Canadians struggle with growing financial complexity, warns C.D. Howe Institute

As personal wealth climbs, so does the pressure on Canadians to make smarter and riskier money moves

Canadians struggle with growing financial complexity, warns C.D. Howe Institute

Canadians have never been wealthier, but also more on their own when it comes to managing that wealth, according to a new report.

The C.D. Howe Institute’s Pierre-Carl Michaud and Bernard Morency have written a commentary called ‘Learning to Fly: How Canadians Can Navigate a More Complex Financial Landscape’ and argue that the country’s financial environment has evolved faster than its citizens’ ability to keep up.

The result: Canadians are now “pilots” of their own financial futures, but many haven’t learned to fly.

“Households are now managing more money in situations where their decisions have far-reaching consequences,” the authors write.
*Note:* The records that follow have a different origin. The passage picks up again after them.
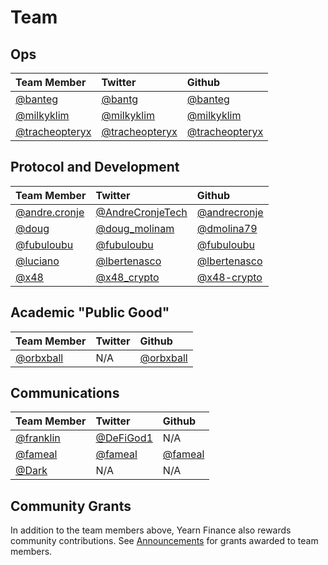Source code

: # Team

## Ops

| Team Member | Twitter | Github |
| :--- | :--- | :--- |
| [@banteg](https://gov.yearn.finance/u/banteg) | [@bantg](https://twitter.com/bantg) | [@banteg](https://github.com/banteg) |
| [@milkyklim](https://gov.yearn.finance/u/milkyklim) | [@milkyklim](https://twitter.com/milkyklim) | [@milkyklim](https://github.com/milkyklim) |
| [@tracheopteryx](https://gov.yearn.finance/u/tracheopteryx) | [@tracheopteryx](https://twitter.com/tracheopteryx) | [@tracheopteryx](https://github.com/tracheopteryx) |

## Protocol and Development

| Team Member | Twitter | Github |
| :--- | :--- | :--- |
| [@andre.cronje](https://gov.yearn.finance/u/andre.cronje) | [@AndreCronjeTech](https://twitter.com/andrecronjetech) | [@andrecronje](https://github.com/andrecronje) |
| [@doug](https://gov.yearn.finance/u/doug) | [@doug\_molinam](https://twitter.com/doug_molinam) | [@dmolina79](https://github.com/dmolina79) |
| [@fubuloubu](https://gov.yearn.finance/u/fubuloubu) | [@fubuloubu](https://twitter.com/fubuloubu) | [@fubuloubu](https://github.com/fubuloubu) |
| [@luciano](https://gov.yearn.finance/u/luciano) | [@lbertenasco](https://twitter.com/lbertenasco) | [@lbertenasco](https://github.com/lbertenasco) |
| [@x48](https://gov.yearn.finance/u/x48) | [@x48\_crypto](https://twitter.com/x48_crypto) | [@x48-crypto](https://github.com/x48-crypto/) |

## Academic "Public Good"

| Team Member | Twitter | Github |
| :--- | :--- | :--- |
| [@orbxball](https://gov.yearn.finance/u/orbxball) | N/A | [@orbxball](https://github.com/orbxball) |

## Communications

| Team Member | Twitter | Github |
| :--- | :--- | :--- |
| [@franklin](https://gov.yearn.finance/u/franklin) | [@DeFiGod1](https://twitter.com/DeFiGod1) | N/A |
| [@fameal](https://gov.yearn.finance/u/fameal) | [@fameal](https://twitter.com/fameal) | [@fameal](https://github.com/fameal) |
| [@Dark](https://gov.yearn.finance/u/dark) | N/A | N/A |

## Community Grants

In addition to the team members above, Yearn Finance also rewards community contributions. See [Announcements](https://gov.yearn.finance/c/announcement/14) for grants awarded to team members.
According to the report, the average Canadian household’s net worth has more than doubled in the past three decades, rising from about $158,900 in 1990 to roughly $415,000 per person in 2024. But as assets have grown, traditional safety nets have eroded.

Employer pensions, especially in the private sector, have become far less common, shifting responsibility for saving, investing and decumulating to individuals who have to decide how much to save, where to invest, when to retire, and how to turn their savings into income.

The C.D. Howe authors warn that many aren’t equipped to do so with a survey of six fundamental financial questions on topics such as compound interest, inflation and risk diversification, finding that just over half of Canadians could answer more than three correctly.

But when asked about registered savings tools like RRSPs and TFSAs, fewer than one in four managed to answer more than three questions right. “Despite sustained efforts to improve it, progress has been modest,” the authors note.

Beyond saving and investing, retirees are now grappling with how to turn their wealth into sustainable income during the decumulation phase. The risks are stacking up: longer life expectancy, rising long-term care costs and growing reliance on home equity.

Fewer than 12% of Canadians have purchased life annuities, less than 3% hold long-term care insurance and under 1% have taken out a reverse mortgage.

Michaud and Morency outline three key levers to help Canadians navigate this environment more effectively:

  • Financial literacy: “Financial literacy is the foundation” of sound decision-making, they write.
  • Technology and advice: AI tools could help people plan better, but only if they understand the basics well enough to use them safely.
  • Government action: The authors call for clear regulation around financial technology and suggest Ottawa consider a national retirement dashboard to help Canadians track savings and future income.

“Canada needs a ‘pilot’ in government charged with developing a personal finance flight simulator that Canadians can use to train in how to fly and land their personal finance plane,” they argue.